Description of the task>
Retype the lines from the first one in the records down to the line containing "## Features", counting both, and leave out any pictures.

Records provided>
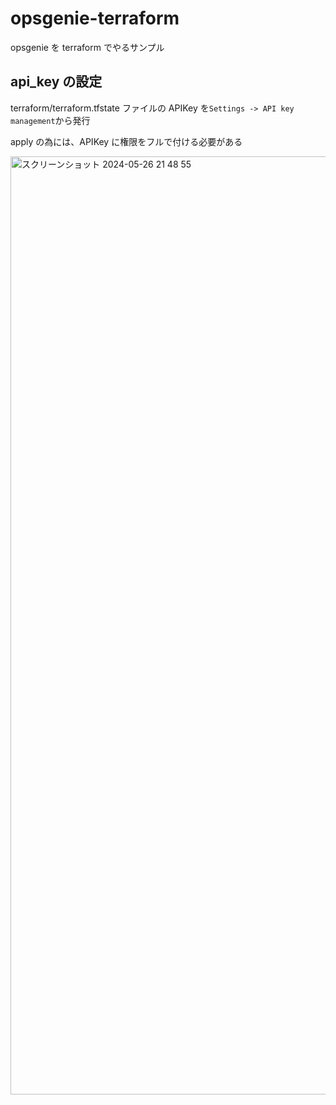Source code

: # opsgenie-terraform

opsgenie を terraform でやるサンプル

## api_key の設定

terraform/terraform.tfstate ファイルの APIKey を`Settings -> API key management`から発行

apply の為には、APIKey に権限をフルで付ける必要がある

<img width="1501" alt="スクリーンショット 2024-05-26 21 48 55" src="https://github.com/tm8619/opsgenie-terraform/assets/46556788/b73d7aff-ded7-4c44-b7c0-49ec69ddf3ca">
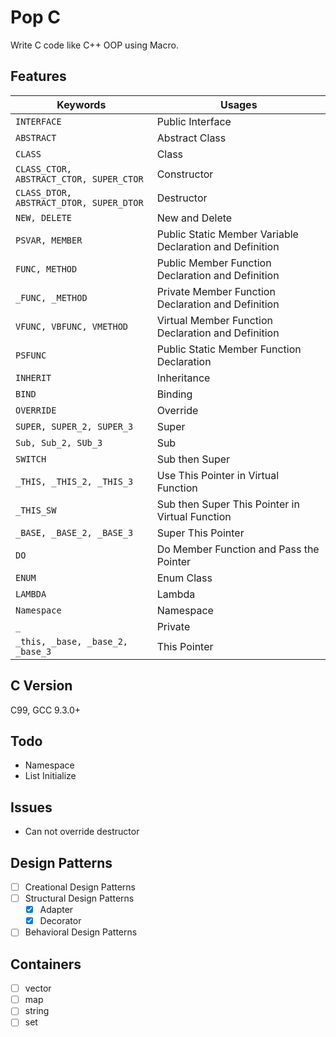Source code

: # Pop C

Write C code like C++ OOP using Macro.

## Features

| Keywords                                | Usages                                                   |
| --------------------------------------- | -------------------------------------------------------- |
| `INTERFACE`                             | Public Interface                                         |
| `ABSTRACT`                              | Abstract Class                                           |
| `CLASS`                                 | Class                                                    |
| `CLASS_CTOR, ABSTRACT_CTOR, SUPER_CTOR` | Constructor                                              |
| `CLASS_DTOR, ABSTRACT_DTOR, SUPER_DTOR` | Destructor                                               |
| `NEW, DELETE`                           | New and Delete                                           |
| `PSVAR, MEMBER`                         | Public Static Member Variable Declaration and Definition |
| `FUNC, METHOD`                          | Public Member Function Declaration and Definition        |
| `_FUNC, _METHOD`                        | Private Member Function Declaration and Definition       |
| `VFUNC, VBFUNC, VMETHOD`                | Virtual Member Function Declaration and Definition       |
| `PSFUNC`                                | Public Static Member Function Declaration                |
| `INHERIT`                               | Inheritance                                              |
| `BIND`                                  | Binding                                                  |
| `OVERRIDE`                              | Override                                                 |
| `SUPER, SUPER_2, SUPER_3`               | Super                                                    |
| `Sub, Sub_2, SUb_3`                     | Sub                                                      |
| `SWITCH`                                | Sub then Super                                           |
| `_THIS, _THIS_2, _THIS_3`               | Use This Pointer in Virtual Function                     |
| `_THIS_SW`                              | Sub then Super This Pointer in Virtual Function          |
| `_BASE, _BASE_2, _BASE_3`               | Super This Pointer                                       |
| `DO`                                    | Do Member Function and Pass the Pointer                  |
| `ENUM`                                  | Enum Class                                               |
| `LAMBDA`                                | Lambda                                                   |
| `Namespace`                             | Namespace                                                |
| `_`                                     | Private                                                  |
| `_this, _base, _base_2, _base_3`        | This Pointer                                             |

## C Version

C99, GCC 9.3.0+

## Todo

- Namespace
- List Initialize

## Issues

- Can not override destructor

## Design Patterns

- [ ] Creational Design Patterns
- [ ] Structural Design Patterns
  - [x] Adapter
  - [x] Decorator
- [ ] Behavioral Design Patterns

## Containers

- [ ] vector
- [ ] map
- [ ] string
- [ ] set

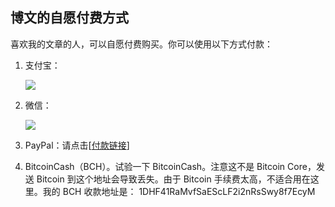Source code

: ## 博文的自愿付费方式

喜欢我的文章的人，可以自愿付费购买。你可以使用以下方式付款：

1.  支付宝：

    ![](http://www.yinwang.org/images/alipay.jpg)

2.  微信：

    ![](http://www.yinwang.org/images/wechat-pay.jpg)

3.  PayPal：请点击[[付款链接](http://paypal.me/yinwang0/5)]

4.  BitcoinCash（BCH）。试验一下 BitcoinCash。注意这不是 Bitcoin Core，发送 Bitcoin 到这个地址会导致丢失。由于 Bitcoin 手续费太高，不适合用在这里。我的 BCH 收款地址是： 1DHF41RaMvfSaEScLF2i2nRsSwy8f7EcyM
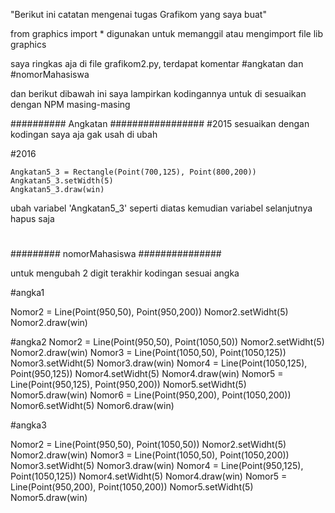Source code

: "Berikut ini catatan mengenai tugas Grafikom yang saya buat"

from graphics import *
digunakan untuk memanggil atau mengimport file lib graphics

saya ringkas aja 
di file grafikom2.py, terdapat komentar #angkatan dan #nomorMahasiswa

dan berikut dibawah ini saya lampirkan kodingannya untuk di sesuaikan dengan NPM masing-masing


##########  Angkatan  #################
#2015
 sesuaikan dengan kodingan saya aja gak usah di ubah

#2016

    Angkatan5_3 = Rectangle(Point(700,125), Point(800,200))
    Angkatan5_3.setWidth(5)
    Angkatan5_3.draw(win)

ubah variabel 'Angkatan5_3' seperti diatas kemudian variabel selanjutnya hapus saja
#

#########  nomorMahasiswa ###############

untuk mengubah 2 digit terakhir
kodingan sesuai angka

#angka1

Nomor2 = Line(Point(950,50), Point(950,200))
Nomor2.setWidht(5)
Nomor2.draw(win)

#angka2
Nomor2 = Line(Point(950,50), Point(1050,50))
Nomor2.setWidht(5)
Nomor2.draw(win)
Nomor3 = Line(Point(1050,50), Point(1050,125))
Nomor3.setWidht(5)
Nomor3.draw(win)
Nomor4 = Line(Point(1050,125), Point(950,125))
Nomor4.setWidht(5)
Nomor4.draw(win)
Nomor5 = Line(Point(950,125), Point(950,200))
Nomor5.setWidht(5)
Nomor5.draw(win)
Nomor6 = Line(Point(950,200), Point(1050,200))
Nomor6.setWidht(5)
Nomor6.draw(win)

#angka3

Nomor2 = Line(Point(950,50), Point(1050,50))
Nomor2.setWidht(5)
Nomor2.draw(win)
Nomor3 = Line(Point(1050,50), Point(1050,200))
Nomor3.setWidht(5)
Nomor3.draw(win)
Nomor4 = Line(Point(950,125), Point(1050,125))
Nomor4.setWidht(5)
Nomor4.draw(win)
Nomor5 = Line(Point(950,200), Point(1050,200))
Nomor5.setWidht(5)
Nomor5.draw(win)



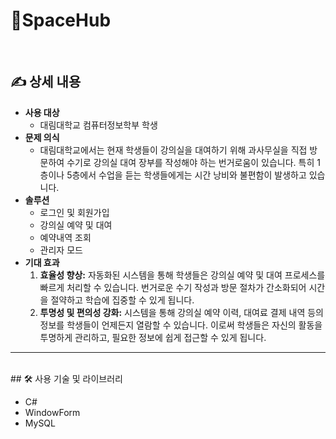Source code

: # 🚀SpaceHub
<br>

## ✍️ 상세 내용

- **사용 대상**
    - 대림대학교 컴퓨터정보학부 학생
- **문제 의식**
    - 대림대학교에서는 현재 학생들이 강의실을 대여하기 위해 과사무실을 직접 방문하여 수기로 강의실 대여 장부를 작성해야 하는 번거로움이 있습니다. 특히 1층이나 5층에서 수업을 듣는 학생들에게는 시간 낭비와 불편함이 발생하고 있습니다.
- **솔루션**
    - 로그인 및 회원가입
    - 강의실 예약 및 대여
    - 예약내역 조회
    - 관리자 모드
- **기대 효과**
    1. **효율성 향상:** 자동화된 시스템을 통해 학생들은 강의실 예약 및 대여 프로세스를 빠르게 처리할 수 있습니다. 번거로운 수기 작성과 방문 절차가 간소화되어 시간을 절약하고 학습에 집중할 수 있게 됩니다.
    2. **투명성 및 편의성 강화:** 시스템을 통해 강의실 예약 이력, 대여료 결제 내역 등의 정보를 학생들이 언제든지 열람할 수 있습니다. 이로써 학생들은 자신의 활동을 투명하게 관리하고, 필요한 정보에 쉽게 접근할 수 있게 됩니다.

---
<br>
## 🛠️ 사용 기술 및 라이브러리

- C#
- WindowForm
- MySQL
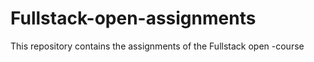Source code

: # Fullstack-open-assignments
This repository contains the assignments of the Fullstack open -course

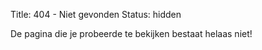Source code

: Title: 404 - Niet gevonden
Status: hidden

De pagina die je probeerde te bekijken bestaat helaas niet!
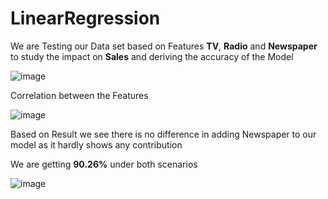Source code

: # LinearRegression


We are Testing our Data set based on Features **TV**, **Radio** and **Newspaper** to study the impact on **Sales** and deriving the accuracy of the Model </br>

![image](https://user-images.githubusercontent.com/38419795/194034568-162f001b-04ec-4b08-9639-5426e7dd59f0.png) </br>

Correlation between the Features </br>

![image](https://user-images.githubusercontent.com/38419795/194035402-940b4c19-cc22-442f-85d2-17d01705ba59.png)


Based on Result we see there is no difference in adding Newspaper to our model as it hardly shows any contribution </br>

We are getting **90.26%** under both scenarios </br>


![image](https://user-images.githubusercontent.com/38419795/194034106-5f27ce86-66cd-4abf-9537-47f50d065f40.png)
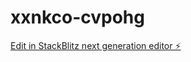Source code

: # xxnkco-cvpohg

[Edit in StackBlitz next generation editor ⚡️](https://stackblitz.com/~/github.com/renjithmp/xxnkco-cvpohg)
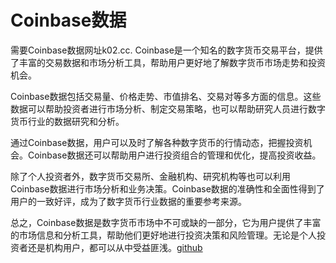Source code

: # Coinbase数据

需要Coinbase数据网址k02.cc. Coinbase是一个知名的数字货币交易平台，提供了丰富的交易数据和市场分析工具，帮助用户更好地了解数字货币市场走势和投资机会。

Coinbase数据包括交易量、价格走势、市值排名、交易对等多方面的信息。这些数据可以帮助投资者进行市场分析、制定交易策略，也可以帮助研究人员进行数字货币行业的数据研究和分析。

通过Coinbase数据，用户可以及时了解各种数字货币的行情动态，把握投资机会。Coinbase数据还可以帮助用户进行投资组合的管理和优化，提高投资收益。

除了个人投资者外，数字货币交易所、金融机构、研究机构等也可以利用Coinbase数据进行市场分析和业务决策。Coinbase数据的准确性和全面性得到了用户的一致好评，成为了数字货币行业数据的重要参考来源。

总之，Coinbase数据是数字货币市场中不可或缺的一部分，它为用户提供了丰富的市场信息和分析工具，帮助他们更好地进行投资决策和风险管理。无论是个人投资者还是机构用户，都可以从中受益匪浅。[github](https://github.com)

Result of this exercise>
Source code

: # opsgenie-terraform

opsgenie を terraform でやるサンプル

## api_key の設定

terraform/terraform.tfstate ファイルの APIKey を`Settings -> API key management`から発行

apply の為には、APIKey に権限をフルで付ける必要がある

<img width="1501" alt="スクリーンショット 2024-05-26 21 48 55" src="https://github.com/tm8619/opsgenie-terraform/assets/46556788/b73d7aff-ded7-4c44-b7c0-49ec69ddf3ca">
Source code

: # Pop C

Write C code like C++ OOP using Macro.

## Features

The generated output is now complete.